Categorizing the Content of GitHub README Files
Reviewed by Greg Wilson / 2021-09-15
Keywords: Documentation
Astronomers have to analyze the optical properties of the glass in their telescopes in order to correct for things like chromatic aberration. Equally, software engineering researchers need to study and validate the tools they build to collect and classify data in order to know how reliable those tools are.
Prana2018 is a good example of this. Its authors built a classifier to label the sections in the README files found in GitHub repositories as What, Why, How, When, Who, References, Contribution, or Other. They then evaluated the classifier numerically (F-score of 0.746) and by having twenty programmers check whether the classification helped them find information. Along the way they find that information discussing the What and How of repositories is very common, but many README files don't talk about the purpose and status of the repository. No one is going to start a billion-dollar business based on the result, but it is careful, patient work like this that builds a foundation for other researchers to stand on.

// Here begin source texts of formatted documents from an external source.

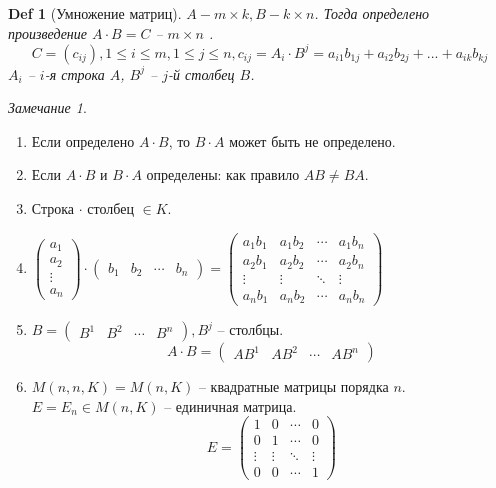 \documentclass[12pt]{article}
\newenvironment{MyList}[1][4pt]{
  \begin{enumerate}[1.]
  \setlength{\parskip}{0pt}
  \setlength{\itemsep}{#1}
}{       
  \end{enumerate}
}
\theoremstyle{definition} %
\theoremstyle{plain} %
\newtheorem{Def}[Thm]{Def} %
\theoremstyle{remark} %
\newtheorem{Rem}[Thm]{Замечание} %
\begin{document}
{\begin{Def}[Умножение матриц]
    $A - m \times k, B - k \times n$. Тогда определено произведение $A \cdot B = C$ -- $m \times n$ .
    \[C = (c_{ij}), {1 \leqslant i \leqslant m, 1 \leqslant j \leqslant n}, c_{ij} = A_i \cdot B^j = a_{i1} b_{1j} + a_{i2} b_{2j} + ... + a_{ik} b_{kj}\]
    $A_i$ -- $i$-я строка $A$, $B^j$ -- $j$-й столбец $B$.
\end{Def}

\begin{Rem}
    \begin{MyList}
        \item Если определено $A \cdot B$, то $B \cdot A$ может быть не определено.
        \item Если $A \cdot B$ и $B \cdot A$ определены: как правило $AB \neq BA$.
        \item Строка $\cdot$ столбец $\in K$.
        \item $\left(\begin{array}{c}
        a_1 \\ 
        a_2 \\ 
        \vdots \\ 
        a_n
        \end{array}\right) \cdot \left(\begin{array}{cccc}
        b_1 & b_2 & \cdots & b_n
        \end{array}\right) = \left(\begin{array}{cccc}
        a_1b_1 & a_1b_2 & \cdots & a_1b_n \\ 
        a_2b_1 & a_2b_2 & \cdots & a_2b_n \\ 
        \vdots & \vdots & \ddots & \vdots \\ 
        a_nb_1 & a_nb_2 & \cdots & a_nb_n
        \end{array}\right)$ 

        \item $B = \left(\begin{array}{cccc}
        B^1 & B^2 & \cdots & B^n
        \end{array}\right), B^j$ -- столбцы.
        \[A \cdot B = \left(\begin{array}{cccc}
        AB^1 & AB^2 & \cdots & AB^n
        \end{array}\right)\]

        \item $M(n, n, K) = M(n, K)$ -- квадратные матрицы порядка $n$. $E = E_n \in M(n, K)$ -- единичная матрица.
        \[E = \left(\begin{array}{cccc}
        1 & 0 & \cdots & 0 \\ 
        0 & 1 & \cdots & 0 \\ 
        \vdots & \vdots & \ddots & \vdots \\ 
        0 & 0 & \cdots & 1
        \end{array}\right)\]
    \end{MyList}
\end{Rem}

}
\end{document}
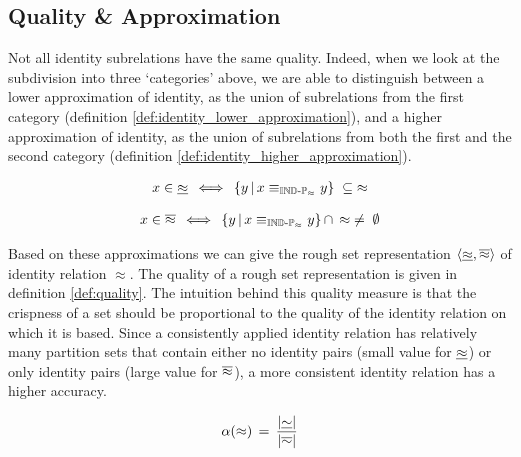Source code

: \subsection{Quality \& Approximation}
\label{sec:approximation}

Not all identity subrelations have the same quality.
Indeed, when we look at the subdivision into three `categories' above,
  we are able to distinguish between a lower approximation of identity,
  as the union of subrelations from the first category
  (definition \ref{def:identity_lower_approximation}),
  and a higher approximation of identity,
  as the union of subrelations from both the first and the second category
  (definition \ref{def:identity_higher_approximation}).

\begin{definition}
\label{def:identity_lower_approximation}
\begin{align}
  x \in \underline{\approx}
\, \iff \,
    \{y\,\vert\,x \equiv_{\operatorname{{\mathbb{IND}-\mathbb{P}}}_{\approx}} y\}
  \; \subseteq \;
    \approx\nonumber
\end{align}
\end{definition}

\begin{definition}
\label{def:identity_higher_approximation}
\begin{align}
  x \in \overline{\approx}
\, \iff \,
      \{y\,\vert\,x \equiv_{\operatorname{{\mathbb{IND}-\mathbb{P}}}_{\approx}} y\}
    \, \cap \,
      \approx
  \; \neq \;
    \emptyset\nonumber
\end{align}
\end{definition}

\noindent Based on these approximations we can give
  the rough set representation $\langle\underline{\approx},\overline{\approx}\rangle$
  of identity relation $\approx$.
The quality of a rough set representation is given in
  definition \ref{def:quality}.
The intuition behind this quality measure is that the crispness
  of a set should be proportional to the quality
  of the identity relation on which it is based.
Since a consistently applied identity relation has relatively many
  partition sets that contain either
  no identity pairs (small value for $\underline{\approx}$) or
  only identity pairs (large value for $\overline{\approx}$),
  a more consistent identity relation has a higher accuracy.

\begin{definition}[Quality]
\label{def:quality}
\begin{align}
  \alpha(\approx)
\, = \,
  \dfrac{
    \lvert\underline{\sim}\rvert
  }{
    \lvert\overline{\sim}\rvert
  }\nonumber
\end{align}
\end{definition}

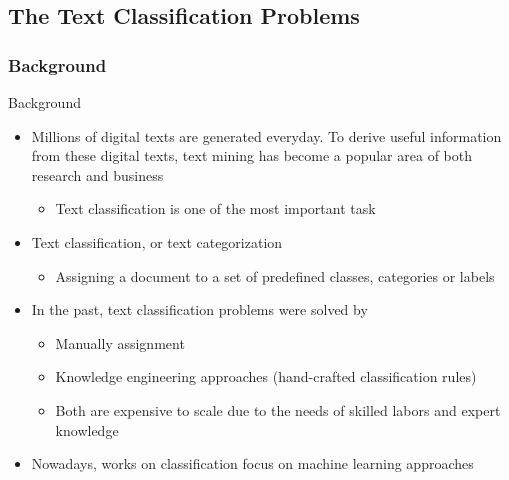 \subsection{The Text Classification Problems}
\subsubsection{Background}
\begin{frame}{Background}
\begin{itemize}
\item Millions of digital texts are generated everyday. To derive useful information from these digital texts, text
mining has become a popular area of both research and business
	\begin{itemize}
	\item Text classification is one of the most important task
	\end{itemize}
\item \alert{Text classification}, or text categorization
	\begin{itemize}
	\item Assigning a document to a set of predefined classes, categories or labels
	\end{itemize}
\item In the past, text classification problems were solved by
	\begin{itemize}
	\item Manually assignment
	\item Knowledge engineering approaches (hand-crafted classification rules)
	\item Both are expensive to scale due to the needs of skilled labors and expert knowledge
	\end{itemize}
\item Nowadays, works on classification focus on \alert{machine learning approaches}
\end{itemize}
\end{frame}

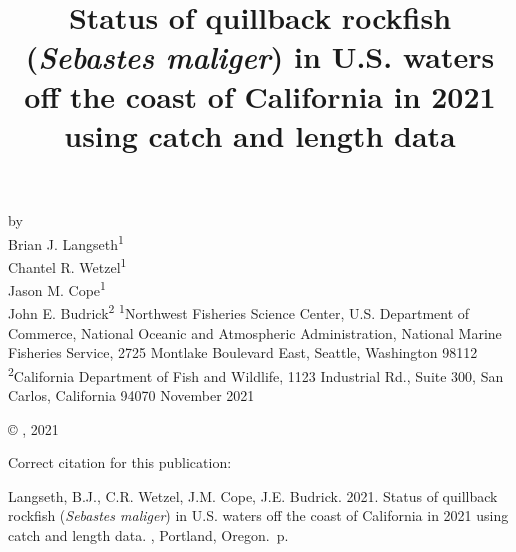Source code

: \documentclass[11pt,
  english,
  letterpaper,
]{article}
\date{}
\newcommand{\trTitle}{Status of quillback rockfish (\emph{Sebastes maliger}) in U.S. waters off the coast of California in 2021 using catch and length data}
\newcommand{\trYear}{2021}
\newcommand{\trMonth}{November}
\newcommand{\trAuthsBack}{Langseth, B.J., C.R. Wetzel, J.M. Cope, J.E. Budrick}
\newcommand{\trCitation}{
\begin{hangparas}{1em}{1}
\trAuthsBack{}. \trYear{}. \trTitle{}. \glsentrylong{pfmc}, Portland, Oregon. \pageref{LastPage}{}\,p.
\end{hangparas}}
\begin{document}

\renewcommand*{\thefootnote}{\fnsymbol{footnote}}

\small
\thispagestyle{empty}
\noindent
\begin{center}
\title{Status of quillback rockfish (\emph{Sebastes maliger}) in U.S. waters off the coast of California in 2021 using catch and length data}
\vspace{1.5cm}
{\Large\textbf{}}
\vfill
by\\
Brian J. Langseth\textsuperscript{1}\\
Chantel R. Wetzel\textsuperscript{1}\\
Jason M. Cope\textsuperscript{1}\\
John E. Budrick\textsuperscript{2}\vfill
\textsuperscript{1}Northwest Fisheries Science Center, U.S. Department of Commerce, National Oceanic and Atmospheric Administration, National Marine Fisheries Service, 2725 Montlake Boulevard East, Seattle, Washington 98112\\
\textsuperscript{2}California Department of Fish and Wildlife, 1123 Industrial Rd., Suite 300, San Carlos, California 94070\vfill
\trMonth{} \trYear{}
\end{center}
\clearpage

\thispagestyle{empty}
\vspace*{\fill}
\begin{center}
\copyright{} , \trYear{}\\
\end{center}
\par
\bigskip
\noindent
Correct citation for this publication:
\bigskip
\par
\trCitation{}
\clearpage


\tableofcontents\clearpage
\label{TRlastRoman}
\clearpage

\newpage
\thispagestyle{empty} %

\pagestyle{plain}  %
\renewcommand*{\thefootnote}{\arabic{footnote}}  %
\setcounter{footnote}{0}  %
\renewcommand{\headrulewidth}{0.5pt}
\renewcommand{\footrulewidth}{0.5pt}
\end{document}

Prana2018 Gede Artha Azriadi Prana, Christoph Treude, Ferdian Thung, Thushari Atapattu, and David Lo: "Categorizing the Content of GitHub README Files". Empirical Software Engineering, 24(3), 2018, 10.1007/s10664-018-9660-3.
README files play an essential role in shaping a developer's first impression of a software repository and in documenting the software project that the repository hosts. Yet, we lack a systematic understanding of the content of a typical README file as well as tools that can process these files automatically. To close this gap, we conduct a qualitative study involving the manual annotation of 4,226 README file sections from 393 randomly sampled GitHub repositories and we design and evaluate a classifier and a set of features that can categorize these sections automatically. We find that information discussing the 'What' and 'How' of a repository is very common, while many README files lack information regarding the purpose and status of a repository. Our multi-label classifier which can predict eight different categories achieves an F1 score of 0.746. To evaluate the usefulness of the classification, we used the automatically determined classes to label sections in GitHub README files using badges and showed files with and without these badges to twenty software professionals. The majority of participants perceived the automated labeling of sections based on our classifier to ease information discovery. This work enables the owners of software repositories to improve the quality of their documentation and it has the potential to make it easier for the software development community to discover relevant information in GitHub README files.